A implementação do novo tributo sem ressalvas operacionais pode trazer desdobramentos críticos para a aviação civil e comercial no país:

 Pressão Sobre Custos Operacionais: O encarecimento imediato na compra de jatos e aviões pressiona companhias aéreas que já operam com margens estreitas, alto endividamento e forte exposição à flutuação do câmbio e do combustível (QAV).

 Risco de Perda de Competitividade: A elevação súbita da carga tributária pode desestimular investimentos em renovação de frota no Brasil e adiar planos de expansão das empresas do setor.

 Necessidade de Trava Ambiental Dinâmica: A fabricante defende que o Imposto Seletivo incorpore critérios de eficiência ecológica, aliviando a taxação para equipamentos com tecnologias limpas.

 Aeronaves Prioritárias para Isenção ou Desconto:

 Modelos movidos ou certificados para Combustível Sustentável de Aviação (SAF).

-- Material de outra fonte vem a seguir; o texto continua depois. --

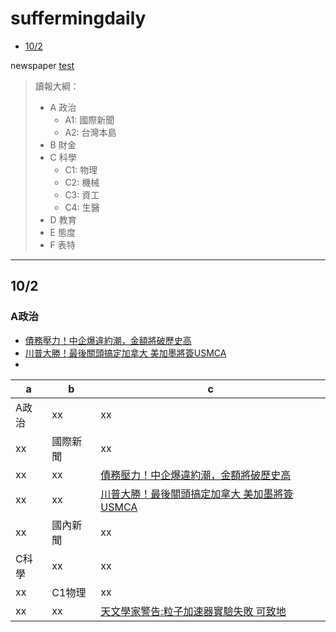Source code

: suffermingdaily
===
* [10/2](#20181002)

newspaper
[test](https://www.facebook.com/suffermingl)

> 讀報大綱：
> - A 政治
>   * A1: 國際新聞
>   * A2: 台灣本島
> - B 財金
> - C 科學
>   * C1: 物理
>   * C2: 機械
>   * C3: 資工
>   * C4: 生醫
> - D 教育
> - E 態度
> - F 表特

* * *

<h2 id="20181002">10/2</h2>
<h3 id="20181002-politics">A政治</h3>

 - [債務壓力！中企爆違約潮，金額將破歷史高](https://moptt.tw/p/Gossiping.M.1538438745.A.34D)
 - [川普大勝！最後關頭搞定加拿大 美加墨將簽USMCA](https://moptt.tw/p/Gossiping.M.1538427149.A.1F4)
 - 

|a|b|c|
|--|--|--|
|A政治|xx|xx|
|xx|國際新聞|xx|
|xx|xx|[債務壓力！中企爆違約潮，金額將破歷史高](https://moptt.tw/p/Gossiping.M.1538438745.A.34D)|
|xx|xx|[川普大勝！最後關頭搞定加拿大 美加墨將簽USMCA](https://moptt.tw/p/Gossiping.M.1538427149.A.1F4)|
|xx|國內新聞|xx|
|C科學|xx|xx|
|xx|C1物理|xx|
|xx|xx|[天文學家警告:粒子加速器實驗失敗 可致地](https://moptt.tw/p/Gossiping.M.1538406299.A.824)|
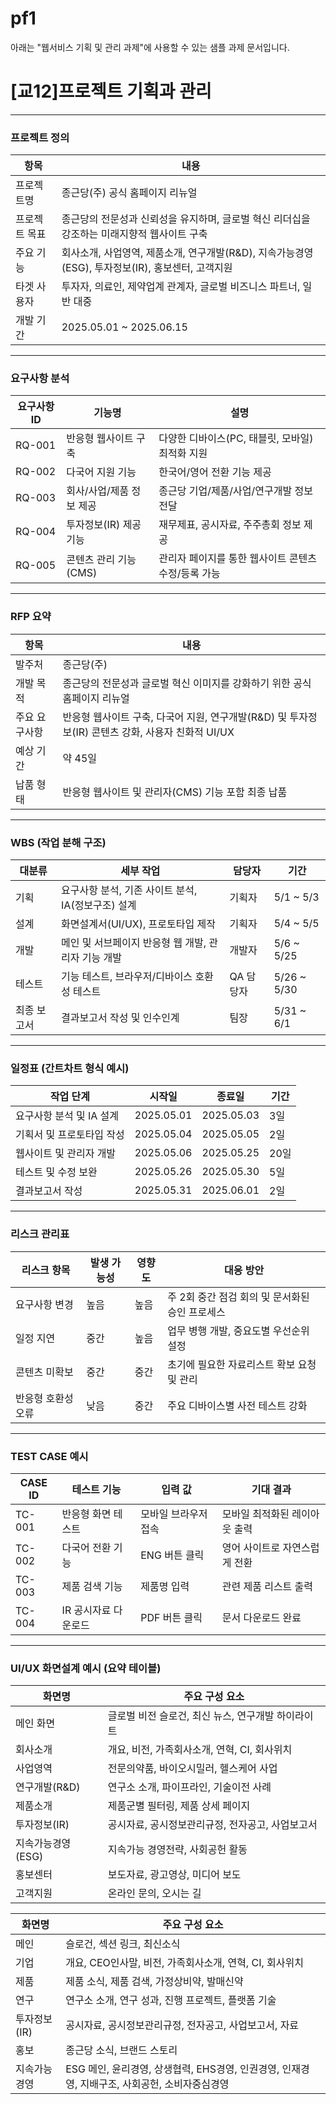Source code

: # pf1

아래는 "웹서비스 기획 및 관리 과제"에 사용할 수 있는 샘플 과제 문서입니다.

# [교12]프로젝트 기획과 관리

---

### 프로젝트 정의

| 항목 | 내용 |
| --- | --- |
| 프로젝트명 | 종근당(주) 공식 홈페이지 리뉴얼 |
| 프로젝트 목표 | 종근당의 전문성과 신뢰성을 유지하며, 글로벌 혁신 리더십을 강조하는 미래지향적 웹사이트 구축 |
| 주요 기능 | 회사소개, 사업영역, 제품소개, 연구개발(R&D), 지속가능경영(ESG), 투자정보(IR), 홍보센터, 고객지원 |
| 타겟 사용자 | 투자자, 의료인, 제약업계 관계자, 글로벌 비즈니스 파트너, 일반 대중 |
| 개발 기간 | 2025.05.01 ~ 2025.06.15 |

---

### 요구사항 분석

| 요구사항 ID | 기능명 | 설명 |
| --- | --- | --- |
| RQ-001 | 반응형 웹사이트 구축 | 다양한 디바이스(PC, 태블릿, 모바일) 최적화 지원 |
| RQ-002 | 다국어 지원 기능 | 한국어/영어 전환 기능 제공 |
| RQ-003 | 회사/사업/제품 정보 제공 | 종근당 기업/제품/사업/연구개발 정보 전달 |
| RQ-004 | 투자정보(IR) 제공 기능 | 재무제표, 공시자료, 주주총회 정보 제공 |
| RQ-005 | 콘텐츠 관리 기능(CMS) | 관리자 페이지를 통한 웹사이트 콘텐츠 수정/등록 가능 |

---

### RFP 요약

| 항목 | 내용 |
| --- | --- |
| 발주처 | 종근당(주) |
| 개발 목적 | 종근당의 전문성과 글로벌 혁신 이미지를 강화하기 위한 공식 홈페이지 리뉴얼 |
| 주요 요구사항 | 반응형 웹사이트 구축, 다국어 지원, 연구개발(R&D) 및 투자정보(IR) 콘텐츠 강화, 사용자 친화적 UI/UX |
| 예상 기간 | 약 45일 |
| 납품 형태 | 반응형 웹사이트 및 관리자(CMS) 기능 포함 최종 납품 |

---

### WBS (작업 분해 구조)

| 대분류 | 세부 작업 | 담당자 | 기간 |
| --- | --- | --- | --- |
| 기획 | 요구사항 분석, 기존 사이트 분석, IA(정보구조) 설계 | 기획자 | 5/1 ~ 5/3 |
| 설계 | 화면설계서(UI/UX), 프로토타입 제작 | 기획자 | 5/4 ~ 5/5 |
| 개발 | 메인 및 서브페이지 반응형 웹 개발, 관리자 기능 개발 | 개발자 | 5/6 ~ 5/25 |
| 테스트 | 기능 테스트, 브라우저/디바이스 호환성 테스트 | QA 담당자 | 5/26 ~ 5/30 |
| 최종 보고서 | 결과보고서 작성 및 인수인계 | 팀장 | 5/31 ~ 6/1 |

---

### 일정표 (간트차트 형식 예시)

| 작업 단계 | 시작일 | 종료일 | 기간 |
| --- | --- | --- | --- |
| 요구사항 분석 및 IA 설계 | 2025.05.01 | 2025.05.03 | 3일 |
| 기획서 및 프로토타입 작성 | 2025.05.04 | 2025.05.05 | 2일 |
| 웹사이트 및 관리자 개발 | 2025.05.06 | 2025.05.25 | 20일 |
| 테스트 및 수정 보완 | 2025.05.26 | 2025.05.30 | 5일 |
| 결과보고서 작성 | 2025.05.31 | 2025.06.01 | 2일 |

---

### 리스크 관리표

| 리스크 항목 | 발생 가능성 | 영향도 | 대응 방안 |
| --- | --- | --- | --- |
| 요구사항 변경 | 높음 | 높음 | 주 2회 중간 점검 회의 및 문서화된 승인 프로세스 |
| 일정 지연 | 중간 | 높음 | 업무 병행 개발, 중요도별 우선순위 설정 |
| 콘텐츠 미확보 | 중간 | 중간 | 초기에 필요한 자료리스트 확보 요청 및 관리 |
| 반응형 호환성 오류 | 낮음 | 중간 | 주요 디바이스별 사전 테스트 강화 |

---

### TEST CASE 예시

| CASE ID | 테스트 기능 | 입력 값 | 기대 결과 |
| --- | --- | --- | --- |
| TC-001 | 반응형 화면 테스트 | 모바일 브라우저 접속 | 모바일 최적화된 레이아웃 출력 |
| TC-002 | 다국어 전환 기능 | ENG 버튼 클릭 | 영어 사이트로 자연스럽게 전환 |
| TC-003 | 제품 검색 기능 | 제품명 입력 | 관련 제품 리스트 출력 |
| TC-004 | IR 공시자료 다운로드 | PDF 버튼 클릭 | 문서 다운로드 완료 |

---

### UI/UX 화면설계 예시 (요약 테이블)

| 화면명 | 주요 구성 요소 |
| --- | --- |
| 메인 화면 | 글로벌 비전 슬로건, 최신 뉴스, 연구개발 하이라이트 |
| 회사소개 | 개요, 비전, 가족회사소개, 연혁, CI, 회사위치 |
| 사업영역 | 전문의약품, 바이오시밀러, 헬스케어 사업 |
| 연구개발(R&D) | 연구소 소개, 파이프라인, 기술이전 사례 |
| 제품소개 | 제품군별 필터링, 제품 상세 페이지 |
| 투자정보(IR) | 공시자료, 공시정보관리규정, 전자공고, 사업보고서 |
| 지속가능경영(ESG) | 지속가능 경영전략, 사회공헌 활동 |
| 홍보센터 | 보도자료, 광고영상, 미디어 보도 |
| 고객지원 | 온라인 문의, 오시는 길 |

| 화면명 | 주요 구성 요소 |
| --- | --- |
| 메인 | 슬로건, 섹션 링크, 최신소식 |
| 기업 | 개요, CEO인사말, 비전, 가족회사소개, 연혁, CI, 회사위치 |
| 제품 | 제품 소식, 제품 검색, 가정상비약, 발매신약 |
| 연구 | 연구소 소개, 연구 성과, 진행 프로젝트, 플랫폼 기술 |
| 투자정보(IR) | 공시자료, 공시정보관리규정, 전자공고, 사업보고서, 자료 |
| 홍보 | 종근당 소식, 브랜드 스토리 |
| 지속가능경영 | ESG 메인, 윤리경영, 상생협력, EHS경영, 인권경영, 인재경영, 지배구조, 사회공헌, 소비자중심경영 |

 Projetos de aeronaves elétricas (incluindo eVTOLs).

 Frotas enquadradas nos novos padrões de redução de emissões da OACI (Organização da Aviação Civil Internacional).

O Desafio Regulatório e o Diálogo com o Governo

Para a Embraer, o debate central na regulamentação é garantir que o novo sistema tributário não elimine incentivos e isenções históricas essenciais à viabilidade do transporte aéreo no Brasil. A proposta da empresa é que a regulamentação utilize a alíquota como um instrumento de incentivo à transição energética, favorecendo aeronaves modernas e menos poluentes em detrimento de uma cobrança uniforme e indiscriminada.

Com a tramitação das regras de transição no Congresso e no Ministério de Portos e Aeroportos, o alinhamento de critérios técnicos será decisivo para manter o equilíbrio econômico do setor e a posição do Brasil no mercado global de aviação.